UX Designers at a workshop
UI Designer’s Desk
The difference between UX and UI
UX and UI (user interface) are terms people often use interchangeably. But, even though they are similar, they are not the same. Usability and User interface are necessary aspects of UX design, but they’re also the subsets of it. If UI fails – UX fails, too.
It’s almost impossible to have a smooth user experience without a properly designed interface. If you want to know how to start learning UX, you must know how to distinguish UX design from UI design.
User Interface design is designing interfaces for digital products or software with a primary focus on their looks and style. Colors, fonts, elements, spacing, and imagery are the elements that belong to the UI design. We use UI design for digital products only, whereas UX design is of massive use in physical products as well.
UI takes care of the aesthetics and interactivity of a digital product.
Therefore, UI designers aim to ensure that a product’s user interface is as intuitive as possible. This means they carefully and meticulously plan the positioning and the look of every visual and interactive element users encounter. The point of UI design is also to enable users to achieve their goals without any interruption and for businesses to gain more traction.
If you want to know how to start learning UX, you must understand that UI and UX go hand-in-hand, but you don’t need to have the complete UI design skillset to become a UX designer. Unfortunately, some companies still hire one person for UX and UI design tasks. Luckily, these professions are gaining more and more popularity, and the difference between UX and UI designers is becoming more recognizable.
What to learn first?
Now, let’s go back to the UX side! If you want to build a robust foundation of your UX knowledge, you should start with the fundamentals of UX design.
One of these fundamentals you should cover is UX design principles: empathy, usability, strategy, validation, and inclusivity.
Good UX design will always put the user’s needs at the forefront of product development. To deeply understand the future user, UX designers must familiarize themselves with empathic design.
According to the Cambridge Dictionary, empathy is “the ability to share someone else’s feelings or experiences by imagining what it would be like to be in that person’s situation.” By gaining empathy skills, you’ll know how it feels to walk a mile in your users’ shoes.
To understand how to start learning UX, you must realize that learning about your users’ lives and habits will become your everyday task. You’ll have to anticipate their problems and the necessary solutions, even if they don’t know them themselves.

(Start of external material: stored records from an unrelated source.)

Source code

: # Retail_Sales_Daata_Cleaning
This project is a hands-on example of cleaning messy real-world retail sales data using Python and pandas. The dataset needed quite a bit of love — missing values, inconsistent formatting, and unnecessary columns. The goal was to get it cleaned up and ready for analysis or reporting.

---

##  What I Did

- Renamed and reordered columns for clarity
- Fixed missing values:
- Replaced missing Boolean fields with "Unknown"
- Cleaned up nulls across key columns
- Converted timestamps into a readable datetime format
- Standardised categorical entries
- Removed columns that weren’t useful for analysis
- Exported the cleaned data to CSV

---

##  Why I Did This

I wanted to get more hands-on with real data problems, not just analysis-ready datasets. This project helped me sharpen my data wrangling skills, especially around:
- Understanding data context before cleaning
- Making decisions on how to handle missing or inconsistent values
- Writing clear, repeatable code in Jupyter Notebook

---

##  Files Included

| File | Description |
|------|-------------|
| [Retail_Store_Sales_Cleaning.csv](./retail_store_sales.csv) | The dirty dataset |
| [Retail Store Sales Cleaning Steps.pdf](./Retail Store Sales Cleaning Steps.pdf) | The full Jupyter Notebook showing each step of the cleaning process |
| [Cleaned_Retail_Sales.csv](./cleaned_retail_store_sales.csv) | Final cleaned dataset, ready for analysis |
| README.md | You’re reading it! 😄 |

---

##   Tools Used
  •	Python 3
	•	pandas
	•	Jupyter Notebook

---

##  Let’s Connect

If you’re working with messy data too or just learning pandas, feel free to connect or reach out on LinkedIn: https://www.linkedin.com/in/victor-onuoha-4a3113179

Today, there is a plethora of digital products available to users. They are also becoming more and more overwhelmed with these numerous options on their hands. So, they often choose digital products that take less energy and brain power. After a hard day of work, your user doesn’t need a chaotic and puzzling process of ordering food or watching their favorite show.

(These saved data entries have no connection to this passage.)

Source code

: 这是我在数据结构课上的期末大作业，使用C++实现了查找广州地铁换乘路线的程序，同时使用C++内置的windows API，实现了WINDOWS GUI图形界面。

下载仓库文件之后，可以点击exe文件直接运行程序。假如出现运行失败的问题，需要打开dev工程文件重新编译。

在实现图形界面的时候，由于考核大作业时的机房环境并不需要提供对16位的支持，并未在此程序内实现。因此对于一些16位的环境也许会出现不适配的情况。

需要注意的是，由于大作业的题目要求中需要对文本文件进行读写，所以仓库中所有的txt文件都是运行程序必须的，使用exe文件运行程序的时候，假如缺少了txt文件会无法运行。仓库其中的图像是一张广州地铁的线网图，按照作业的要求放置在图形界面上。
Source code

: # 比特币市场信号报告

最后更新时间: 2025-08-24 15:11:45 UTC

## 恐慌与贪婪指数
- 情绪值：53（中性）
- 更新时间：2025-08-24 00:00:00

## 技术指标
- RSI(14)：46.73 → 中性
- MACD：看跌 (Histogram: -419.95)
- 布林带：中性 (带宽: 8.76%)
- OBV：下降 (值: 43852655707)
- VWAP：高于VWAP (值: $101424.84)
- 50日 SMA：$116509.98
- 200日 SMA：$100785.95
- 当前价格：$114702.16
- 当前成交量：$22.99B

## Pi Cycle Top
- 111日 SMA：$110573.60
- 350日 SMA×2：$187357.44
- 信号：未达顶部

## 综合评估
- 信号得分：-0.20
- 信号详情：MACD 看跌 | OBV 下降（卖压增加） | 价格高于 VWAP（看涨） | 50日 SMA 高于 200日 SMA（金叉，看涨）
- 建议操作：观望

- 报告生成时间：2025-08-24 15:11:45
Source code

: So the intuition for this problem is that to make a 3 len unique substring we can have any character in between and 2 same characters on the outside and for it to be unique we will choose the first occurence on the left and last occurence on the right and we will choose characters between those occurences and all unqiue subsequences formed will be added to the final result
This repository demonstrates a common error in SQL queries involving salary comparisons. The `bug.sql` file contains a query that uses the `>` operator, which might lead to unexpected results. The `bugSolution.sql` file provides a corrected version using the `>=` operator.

So, UX designers must deliver simple products and make the operation as easy as ABC. To learn how to create flawless usability, designers get lowdown on accessibility, behavioral psychology, habits, or even mental models.
One of the ways how to start learning UX is to develop a clear UX strategy and establish processes. UX strategy is a precise method of keeping user experience aligned with the company’s goals. A well-defined UX strategy helps companies deliver what they want to their customers to the satisfaction of both parties. The UX strategy provides the means of measuring success while keeping the company’s executives in check with the importance of UX processes.
Sometimes it’s easy to fall into the trap of self-praising the design you created. To be clear: there is nothing wrong with valuing your work after all the effort and long hours you put into it. But, if you want to confirm the value of your design, it’s crucial to gain users’ feedback with the user testing process.
Prototyping and user testing will give additional value to your design.
User testing helps you and your design team to stay user-centered. By testing your product in its early phase, you get to correct any issues before the official launch, which saves time, resources, and face.
If you want to figure out how to start learning UX, you must get familiar with designing for inclusivity. Inclusive design means creating solutions that will enable all users to make the most of your digital products, regardless of their physical or emotional health, permanent or temporary states, and situational or non-situational factors. This means anyone should have the same possibility to interact with your product and achieve their goal without exceptions.
To design for inclusivity, you need to become aware of the people you’re excluding and how to include them back and improve their experience. Designing for inclusivity is a challenging and ongoing process that requires continuous education and exploration. It is also an opportunity for you to grow as a UX designer while creating a valuable space for everyone!
How to practice UX design
After covering the fundamentals, it’s time to get practical! Another way how to start learning UX is to begin practicing UX processes. Before you create marvelous UX designs, you’ll need to familiarize yourself with design tools.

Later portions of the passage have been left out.